A categorical imperative?

(Die deutsche Version dieses Artikels ist hier .) This is the third in a short series of blog entries in which …

  • Denny Vrandecic
  • 12. September 2013

(Die deutsche Version dieses Artikels ist hier.)

This is the third in a short series of blog entries in which I explain some of the design decisions for Wikidata. The first one was about restricting property values or properties, the second about veracity and verifiability. The essays represent my personal opinion, and are not to be understood as the official opinion of the Wikidata project.

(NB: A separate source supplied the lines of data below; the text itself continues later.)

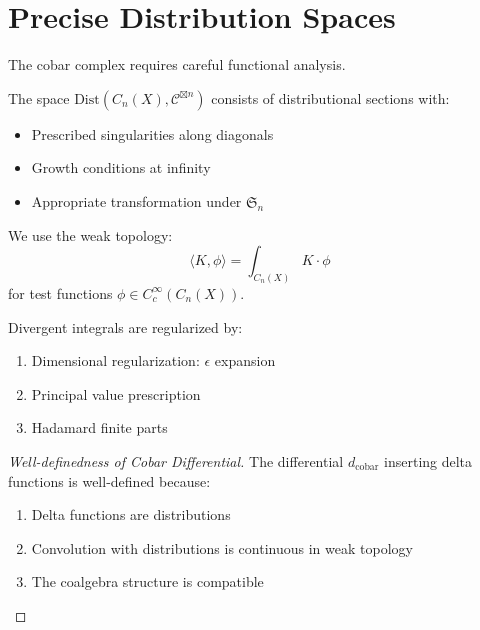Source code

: \section{Precise Distribution Spaces}

The cobar complex requires careful functional analysis.

\begin{definition}
The space $\text{Dist}(C_n(X), \mathcal{C}^{\boxtimes n})$ consists of distributional sections with:
\begin{itemize}
\item Prescribed singularities along diagonals
\item Growth conditions at infinity
\item Appropriate transformation under $\mathfrak{S}_n$
\end{itemize}
\end{definition}

\begin{theorem}[Topology]
We use the weak topology:
$$\langle K, \phi \rangle = \int_{C_n(X)} K \cdot \phi$$
for test functions $\phi \in C_c^\infty(C_n(X))$.
\end{theorem}

\begin{lemma}[Regularization]
Divergent integrals are regularized by:
\begin{enumerate}
\item Dimensional regularization: $\epsilon$ expansion
\item Principal value prescription
\item Hadamard finite parts
\end{enumerate}
\end{lemma}

\begin{proof}[Well-definedness of Cobar Differential]
The differential $d_{\text{cobar}}$ inserting delta functions is well-defined because:
\begin{enumerate}
\item Delta functions are distributions
\item Convolution with distributions is continuous in weak topology
\item The coalgebra structure is compatible
\end{enumerate}
\end{proof}

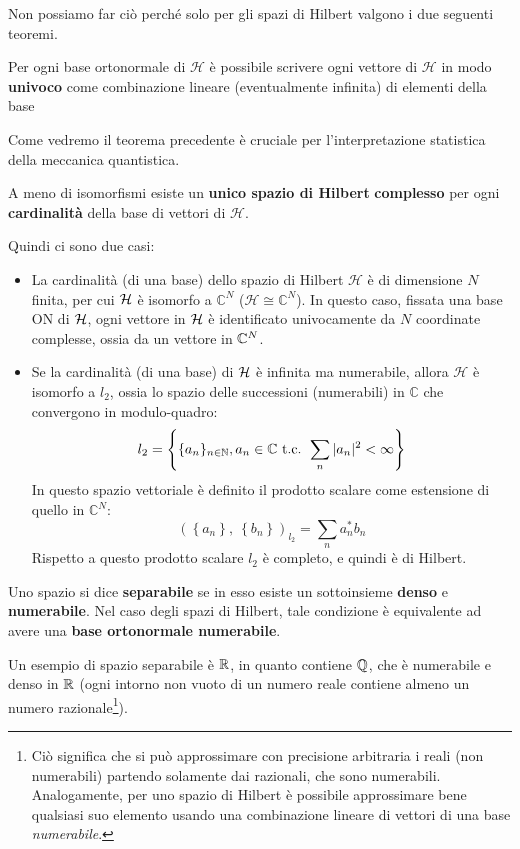 \documentclass[FisicaTeorica.tex]{subfiles}
\begin{document}
Non possiamo far ciò perché solo per gli spazi di Hilbert valgono i due seguenti teoremi.
\begin{thm}
Per ogni base ortonormale di $\mathcal{H}$ è possibile scrivere ogni vettore di $\mathcal{H}$ in modo \textbf{univoco} come combinazione lineare (eventualmente infinita) di elementi della base
\end{thm}
Come vedremo  il teorema precedente è cruciale per l'interpretazione statistica della meccanica quantistica.
\begin{thm}
A meno di isomorfismi esiste un \textbf{unico spazio di Hilbert} \textbf{complesso} per ogni \textbf{cardinalità} della base di vettori di $\mathcal{H}$.
\end{thm}
Quindi ci sono due casi:
\begin{itemize}
    \item La cardinalità (di una base) dello spazio di Hilbert $\mathcal{H}$ è di dimensione $N$ finita, per cui $\mathcal{H}$ è isomorfo a $\mathbb{C}^N$  ($\mathcal{H}\cong\mathbb{C}^N$). In questo caso, fissata una base ON di $\mathcal{H}$, ogni vettore in $\mathcal{H}$ è identificato univocamente da $N$ coordinate complesse, ossia da un vettore in $\mathbb{C}^N$.
    \item Se la cardinalità (di una base) di $\mathcal{H}$ è infinita ma numerabile, allora $\mathcal{H}$ è isomorfo a $l_2$, ossia lo spazio delle successioni (numerabili) in $\mathbb C$  che convergono in modulo-quadro:
    \[
	l_2 = \left \{ \{a_n\}_{n\in\mathbb{N}}, a_n \in \mathbb{C} \text{ t.c. } \sum_n |a_n|^2 < \infty \right \}
	\]
	In questo spazio vettoriale è definito il prodotto scalare come estensione di quello in $\mathbb{C}^N$:
	\[
	\left(\left\{a_n\right\},\ \left\{b_n\right\}\right)_{l_2}= \sum_{n}{a_n^* b_n}
	\]
    Rispetto a questo prodotto scalare $l_2$ è completo, e quindi è di Hilbert. 
    \end{itemize}
\begin{dfn}
Uno spazio si dice \textbf{separabile}  se in esso esiste un sottoinsieme \textbf{denso} e \textbf{numerabile}. Nel caso degli spazi di Hilbert, tale condizione è equivalente ad avere una \textbf{base ortonormale numerabile}.\\
\end{dfn}
\begin{expl}
Un esempio di spazio separabile è $\mathbb{R}$, in quanto contiene $\mathbb{Q}$, che è numerabile e denso in $\mathbb{R}$ (ogni intorno non vuoto di un numero reale contiene almeno un numero razionale\footnote{Ciò significa che si può approssimare con precisione arbitraria i reali (non numerabili) partendo solamente dai razionali, che sono numerabili. Analogamente, per uno spazio di Hilbert è possibile approssimare bene qualsiasi suo elemento usando una combinazione lineare di vettori di una base \textit{numerabile}.}).
\end{expl}
\end{document}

At first a name people doing knowledge representation care very, very strongly about: Barbara. Introduced about 2500 years ago by Aristotle (Teacher to Alexander the Great, who had conquered the known world and beyond by the age of 33. School and awesome teachers do matter!) and named a millennium later by my favorite philosopher, Boethius. (Seriously, this guy is awesome. He had everything you could have hoped for back in that time, and he lost it all. Read his bio. He had both his sons made consuls of the mightiest empire of the world, and then suddenly he got his riches taken, family members executed, and was awaiting his own execution in exile in a prison. Instead of lamenting, he sat down and wrote a book about what really is important in life. Read his Consolation of Philosophy. It remained on the bestselling list for a few centuries, not without a reason. Kings copied it by hand!) Barbara is part of the logical foundation of anything that has to do with classes. You might know classes as types, categories, genera, or anything else that is somehow taxonomical. Barbara is a type of syllogisms, thus a rule for correct reasoning. Modus Barbara states that if all A are B and all B are C, well then also all A are C. As an example: If we know that all billionaires are human, and we know that all humans are mortal, bang, all billionaires are mortal, too.

Aristoteles’ idea of categories and logic has profoundly shaped western thinking and civilization, and still continues to have an iron grip on the whole business of knowledge representation. Any book on it will make sure that you understand how really, really important this idea is. Seriously. Any book I read. Brachman? The whole idea of description logics is about nothing else than about describing classes efficiently. Sowa? Barbara on page two. Russell and Norvig’s AIMA? The chapter on knowledge representation starts with a Figure of “the upper ontology of the world”, a classification of basically everything. If you find a book on knowledge representation that is not focusing on classification, please let me know.

I have studied philosophy, computer science, and then I did a Ph.D. on the topic of ontologies: one of the connecting things that ran through all of that was the utter importance of categories and their taxonomies, be it in logic, object-oriented design, or in the OWL-based ontologies I worked with. Even in Semantic MediaWiki we didn’t start with much reasoning (This changed over time, but remained within the framework of description logics.) but from the very first paper, when Semantic MediaWiki was still just an idea and neither Markus nor I had touched a line of PHP yet, it was clear that categories and subcategories would play a paramount role.

Considering all of this background it is thus very hard for me to make the following confession: I don’t like classification. I dislike Barbara even more. (Nothing personal. I know a few Barbaras in real life, and all of them are great persons. This is not about them.) Maybe “dislike” is too strong a word. I am wary about them. I distrust them. They fill me with unease. I get an queasy hard-to-explain feeling about them. And therefore I would rather drop them. For now. Let’s see how it works.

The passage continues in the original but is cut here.